Can the police track you electronically while using your
vehicle without a warrant? Is this a valid mode of surveillance since roads are
public places? The U.S. Supreme Court ruled against this practice in the case
of United States
vs. Jones, January 23, 2012.
U.S.
jurisprudence has persuasive effect in our jurisdiction (PHILIPPINE HEALTH CARE
PROVIDERS, INC. vs. COMMISSIONER OF INTERNAL REVENUE, G.R. No. 167330,
September 18, 2009].
US
vs Jones is potentially important to us when our law enforcement authorities begin
to use electronic means for surveillance and information-gathering.
In this case, a search warrant was secured allowing the
installation of a Global-Positioning-System (GPS) tracking device on a Jeep
registered to the defendants’ wife. This
was supposed to be installed in a certain state and within 10 days. However, the GPS was installed 11 days later
and in another state. In effect, the
vehicle was tracked without a warrant for almost a month. Hence, by “means of signals from multiple
satellites, the device established the vehicle’s location within 50 to 100
feet, and communicated that location by cellular phone to a Government
computer.

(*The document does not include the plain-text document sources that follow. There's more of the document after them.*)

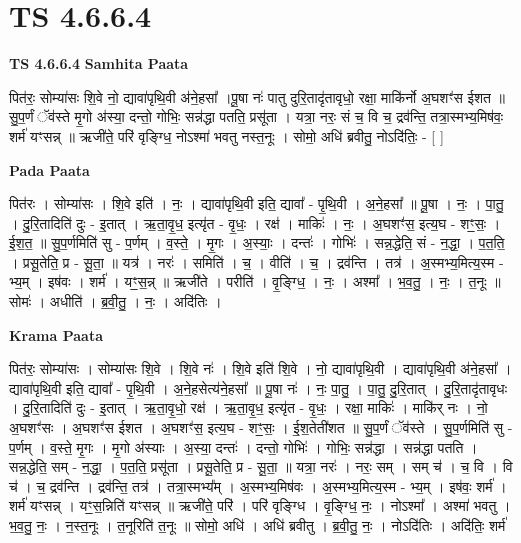 \documentclass[17pt]{extarticle}
\begin{document}
\section{ TS 4.6.6.4 }

\textbf{TS 4.6.6.4 } \newline
\textbf{Samhita Paata} \newline

पित॑रः॒ सोम्या॑सः शि॒वे नो॒ द्यावा॑पृथि॒वी अ॑ने॒हसा᳚ ।पू॒षा नः॑ पातु दुरि॒तादृ॑तावृधो॒ रक्षा॒ माकि॑र्नो अ॒घशꣳ॑स ईशत ॥ सु॒प॒र्णं ॅव॑स्ते मृ॒गो अ॑स्या॒ दन्तो॒ गोभिः॒ सन्न॑द्धा पतति॒ प्रसू॑ता । यत्रा॒ नरः॒ सं च॒ वि च॒ द्रव॑न्ति॒ तत्रा॒स्मभ्य॒मिष॑वः॒ शर्म॑ यꣳसन्न् ॥ ऋजी॑ते॒ परि॑ वृङ्ग्धि॒ नोऽश्मा॑ भवतु नस्त॒नूः । सोमो॒ अधि॑ ब्रवीतु॒ नोऽदि॑तिः॒ - [  ] \newline

\textbf{Pada Paata} \newline

पित॑रः । सोम्या॑सः । शि॒वे इति॑ । नः॒ । द्यावा॑पृथि॒वी इति॒ द्यावा᳚ - पृ॒थि॒वी । अ॒ने॒हसा᳚ ॥ पू॒षा । नः॒ । पा॒तु॒ । दु॒रि॒तादिति॑ दुः - इ॒तात् । ऋ॒ता॒वृ॒ध॒ इत्यृ॑त - वृ॒धः॒ । रक्ष॑ । माकिः॑ । नः॒ । अ॒घशꣳ॑स॒ इत्य॒घ - शꣳ॒॒सः॒ । ई॒श॒त॒ ॥ सु॒प॒र्णमिति॑ सु - प॒र्णम् । व॒स्ते॒ । मृ॒गः । अ॒स्याः॒ । दन्तः॑ । गोभिः॑ । सन्न॒द्धेति॒ सं - न॒द्धा॒ । प॒त॒ति॒ । प्रसू॒तेति॒ प्र - सू॒ता॒ ॥ यत्र॑ । नरः॑ । समिति॑ । च॒ । वीति॑ । च॒ । द्रव॑न्ति । तत्र॑ । अ॒स्मभ्य॒मित्य॒स्म - भ्य॒म् । इष॑वः । शर्म॑ । यꣳ॒॒स॒न्न् ॥ ऋजी॑ते । परीति॑ । वृ॒ङ्ग्धि॒ । नः॒ । अश्मा᳚ । भ॒व॒तु॒ । नः॒ । त॒नूः ॥ सोमः॑ । अधीति॑ । ब्र॒वी॒तु॒ । नः॒ । अदि॑तिः ।  \newline


\textbf{Krama Paata} \newline

पित॑रः॒ सोम्या॑सः । सोम्या॑सः शि॒वे । शि॒वे नः॑ । शि॒वे इति॑ शि॒वे । नो॒ द्यावा॑पृथि॒वी । द्यावा॑पृथि॒वी अ॑ने॒हसा᳚ । द्यावा॑पृथि॒वी इति॒ द्यावा᳚ - पृ॒थि॒वी । अ॒ने॒हसेत्य॑ने॒हसा᳚ ॥ पू॒षा नः॑ । नः॒ पा॒तु॒ । पा॒तु॒ दु॒रि॒तात् । दु॒रि॒तादृ॑तावृधः । दु॒रि॒तादिति॑ दुः - इ॒तात् । ऋ॒ता॒वृ॒धो॒ रक्ष॑ । ऋ॒ता॒वृ॒ध॒ इत्यृ॑त - वृ॒धः॒ । रक्षा॒ माकिः॑ । माकि॑र् नः । नो॒ अ॒घशꣳ॑सः । अ॒घशꣳ॑स ईशत । अ॒घशꣳ॑स॒ इत्य॒घ - शꣳ॒॒सः॒ । ई॒श॒तेती॑शत ॥ सु॒प॒र्णं ॅव॑स्ते । सु॒प॒र्णमिति॑ सु - प॒र्णम् । व॒स्ते॒ मृ॒गः । मृ॒गो अ॑स्याः । अ॒स्या॒ दन्तः॑ । दन्तो॒ गोभिः॑ । गोभिः॒ सन्न॑द्धा । सन्न॑द्धा पतति । सन्न॒द्धेति॒ सम् - न॒द्धा॒ । प॒त॒ति॒ प्रसू॑ता । प्रसू॒तेति॒ प्र - सू॒ता॒ ॥ यत्रा॒ नरः॑ । नरः॒ सम् । सम् च॑ । च॒ वि । वि च॑ । च॒ द्रव॑न्ति । द्रव॑न्ति॒ तत्र॑ । तत्रा॒स्मभ्य᳚म् । अ॒स्मभ्य॒मिष॑वः । अ॒स्मभ्य॒मित्य॒स्म - भ्य॒म् । इष॑वः॒ शर्म॑ । शर्म॑ यꣳसन्न् । यꣳ॒॒स॒न्निति॑ यꣳसन्न् ॥ ऋजी॑ते॒ परि॑ । परि॑ वृङ्ग्धि । वृ॒ङ्ग्धि॒ नः॒ । नोऽश्मा᳚ । अश्मा॑ भवतु । भ॒व॒तु॒ नः॒ । न॒स्त॒नूः । त॒नूरिति॑ त॒नूः ॥ सोमो॒ अधि॑ । अधि॑ ब्रवीतु । ब्र॒वी॒तु॒ नः॒ । नोऽदि॑तिः । अदि॑तिः॒ शर्म॑ \newline
\end{document}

It relayed more than 2,000 pages of data over the 4-week period.”
The defendant was later convicted of drug
trafficking conspiracy charges but this was overturned on appeal because of the
“admission of the evidence obtained by warrantless use of the GPS device which,
it said, violated the Fourth Amendment.” The government raised the issue to the U.S.
Supreme Court.
As affirmed by the U.S.
Supreme Court, the Fourth Amendment deals with the “right of the people to be
secure in their persons, houses, papers, and effects, against unreasonable
searches and seizures.” The Court held that a vehicle falls under the term
“effects” and that the “Government’s installation of a GPS device on a target’s
vehicle, and its use of that device to monitor the
vehicle’s movements, constitutes a ‘search.’” Placing the GPS on the vehicle was a physical
occupation of private property for the purpose of obtaining information. And “such
a physical intrusion would have been considered a “search” within the meaning
of the Fourth Amendment xxx.”
The Government argued
that the defendant “had no “reasonable expectation of privacy” in the area of
the Jeep accessed by Government agents (its underbody) and in the locations of
the Jeep on the public roads, which were visible to all.” The Court stated that the Fourth Amendment
also relates to insuring “preservation of that degree of privacy against
government that existed when the Fourth Amendmentwas adopted.” It made a distinction with previous cases
where electronic tracking devices were also installed on containers with the
consent of a third party which somehow ended up with the defendant who accepted
it. The transfer of the container with
the unmonitored beeper inside did not convey any information and thus did not
invade xxx privacy.” In this case, the
defendant “who possessed the Jeep at the time the Government trespassorily
inserted the information-gathering device, is on much different footing.”
The Government also
points to a previous decision where “[t]he exterior of a car . . . is
thrust into the public eye, and thus to examine it does not constitute a
‘search.’ ” The Court was unconvinced, finding that “xxx By attaching the
device to the Jeep, officers encroached on a protected area.” In any event, the Court stated that it is not
deviating “from the understanding that mere visual observation does not
constitute a search” such that “[a] person traveling in an automobile on public
thoroughfares has no reasonable expectation of privacy in his movements from
one place to another.” This seems to raise
the question, what is the real difference between the police tailing a suspect
and placing a tracker on his car instead?
It seems the difference is that a device was placed on the car without a
warrant which appears to have been what the Court found objectionable. Law
enforcement authorities do not have an untrammeled discretion to effect
searches on citizens either through GPS or other physical means.
This can be a
philandering husband’s worse nightmare, a GPS tracker attached to his car by
his wife to trace his whereabouts.
Unfortunately for him, this decision only targets possible excesses by
law enforcement, not the possible actions of a suspicious spouse.